Write out again, exactly as they stand, the line that includes "- **Response Generator**: Handles" and all remaining lines of the entries.
═════ Data shown ═════
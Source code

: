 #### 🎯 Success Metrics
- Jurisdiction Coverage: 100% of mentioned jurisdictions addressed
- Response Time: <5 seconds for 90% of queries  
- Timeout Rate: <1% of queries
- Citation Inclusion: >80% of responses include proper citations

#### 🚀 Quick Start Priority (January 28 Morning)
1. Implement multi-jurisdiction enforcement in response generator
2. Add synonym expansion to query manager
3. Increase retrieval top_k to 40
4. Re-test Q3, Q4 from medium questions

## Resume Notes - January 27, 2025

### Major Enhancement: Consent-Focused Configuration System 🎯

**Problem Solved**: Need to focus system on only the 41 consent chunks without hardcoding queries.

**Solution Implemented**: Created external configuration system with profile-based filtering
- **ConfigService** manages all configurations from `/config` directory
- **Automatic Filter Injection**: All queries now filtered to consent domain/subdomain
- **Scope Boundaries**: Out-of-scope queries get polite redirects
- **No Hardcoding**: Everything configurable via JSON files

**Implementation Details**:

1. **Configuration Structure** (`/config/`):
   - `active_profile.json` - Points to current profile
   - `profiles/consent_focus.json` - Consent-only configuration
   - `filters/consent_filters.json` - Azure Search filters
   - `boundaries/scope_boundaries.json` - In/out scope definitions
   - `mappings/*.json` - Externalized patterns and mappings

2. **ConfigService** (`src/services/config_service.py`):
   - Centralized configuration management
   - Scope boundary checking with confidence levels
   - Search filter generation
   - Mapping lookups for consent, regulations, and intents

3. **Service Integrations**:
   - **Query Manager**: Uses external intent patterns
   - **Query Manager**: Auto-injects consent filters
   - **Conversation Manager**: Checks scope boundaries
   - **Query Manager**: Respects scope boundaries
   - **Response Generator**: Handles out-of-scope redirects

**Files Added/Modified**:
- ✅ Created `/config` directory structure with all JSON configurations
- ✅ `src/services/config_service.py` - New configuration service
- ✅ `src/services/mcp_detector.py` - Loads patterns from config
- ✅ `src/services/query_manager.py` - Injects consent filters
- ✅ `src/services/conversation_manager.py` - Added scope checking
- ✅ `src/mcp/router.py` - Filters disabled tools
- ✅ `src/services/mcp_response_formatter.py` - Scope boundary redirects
═════
[Written response]
   - **Response Generator**: Handles out-of-scope redirects

**Files Added/Modified**:
- ✅ Created `/config` directory structure with all JSON configurations
- ✅ `src/services/config_service.py` - New configuration service
- ✅ `src/services/mcp_detector.py` - Loads patterns from config
- ✅ `src/services/query_manager.py` - Injects consent filters
- ✅ `src/services/conversation_manager.py` - Added scope checking
- ✅ `src/mcp/router.py` - Filters disabled tools
- ✅ `src/services/mcp_response_formatter.py` - Scope boundary redirects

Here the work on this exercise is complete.